A regular mobile court resumes food drives next week to check adulteration of different food items after a halt of two months.

The government formed four special mobile courts on June 14 in the wake of a series of reports carried by The Daily Star on colossal food adulteration.

The mobile courts conducted massive drives in the city eateries and food shops and fined and imprisoned a good numbers of adulterators.

The government initiative had drawn a huge public attention and praise and the drives in no time spread elsewhere in the country.

Just before the Eid-ul-Fitr the government formed 35 special mobile courts to conduct such hygiene and anti-adulteration drives.

"This time it is going to be a regular mobile court, which will conduct drives in different food shops and eateries like before," said Magistrate Md Rokan Ud Doulah of the court.

Finding huge irregularities and unhygienic situation in the food sectors, the government has recently formulated a new law, the Pure Food Act, 2005.

The new law has the provision to fine the adulterators up to Tk 2 lakh from Tk 75,000 and jail the guilty for a maximum of three years.

"The mobile court will act under the new law," said the magistrate.

The recent food drives had brought some development in the food sector in the city, but most of the issues remain the same due to the halt.

Asked, different fish traders admitted the fish wholesalers are using formalin in fish to keep them fresh for long.

"We don't use chemicals in fish. It's the wholesalers who do it," said a fish trader of New Market asking not to be named.

The situations remain the same in the fruits and vegetables markets as well. The farmers are using chemicals in the vegetables and fruits so that they ripen quickly.

But some sweetmeat shops have changed their approaches, which is a good sign. The use of harmful textile dyes in the sweetmeat has sharply fallen. Besides, some food producing companies are mentioning the expiry dates on their products.

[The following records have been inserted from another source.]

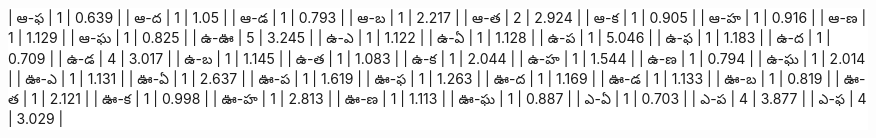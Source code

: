 | ఆ-ఫ    |        1 |           0.639 |
| ఆ-ద    |        1 |           1.05  |
| ఆ-డ    |        1 |           0.793 |
| ఆ-బ    |        1 |           2.217 |
| ఆ-త    |        2 |           2.924 |
| ఆ-క    |        1 |           0.905 |
| ఆ-హ    |        1 |           0.916 |
| ఆ-ణ    |        1 |           1.129 |
| ఆ-ఘ    |        1 |           0.825 |
| ఉ-ఊ    |        5 |           3.245 |
| ఉ-ఎ    |        1 |           1.122 |
| ఉ-ఏ    |        1 |           1.128 |
| ఉ-ప    |        1 |           5.046 |
| ఉ-ఫ    |        1 |           1.183 |
| ఉ-ద    |        1 |           0.709 |
| ఉ-డ    |        4 |           3.017 |
| ఉ-బ    |        1 |           1.145 |
| ఉ-త    |        1 |           1.083 |
| ఉ-క    |        1 |           2.044 |
| ఉ-హ    |        1 |           1.544 |
| ఉ-ణ    |        1 |           0.794 |
| ఉ-ఘ    |        1 |           2.014 |
| ఊ-ఎ    |        1 |           1.131 |
| ఊ-ఏ    |        1 |           2.637 |
| ఊ-ప    |        1 |           1.619 |
| ఊ-ఫ    |        1 |           1.263 |
| ఊ-ద    |        1 |           1.169 |
| ఊ-డ    |        1 |           1.133 |
| ఊ-బ    |        1 |           0.819 |
| ఊ-త    |        1 |           2.121 |
| ఊ-క    |        1 |           0.998 |
| ఊ-హ    |        1 |           2.813 |
| ఊ-ణ    |        1 |           1.113 |
| ఊ-ఘ    |        1 |           0.887 |
| ఎ-ఏ    |        1 |           0.703 |
| ఎ-ప    |        4 |           3.877 |
| ఎ-ఫ    |        4 |           3.029 |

"All this is the contributions of the food drives," said the magistrate. Some reputed restaurants have improved their kitchens, he added.

However, the kitchens of the common roadside restaurants remain as filthy as before.

The staff of a Kathalbagan restaurant were found yesterday in filthy clothes. Stench was coming out of its kitchen.

The owner of the restaurant said no mobile court has ever visited his business. "The drives focus on the big restaurants and it is a matter of the rich," he observed.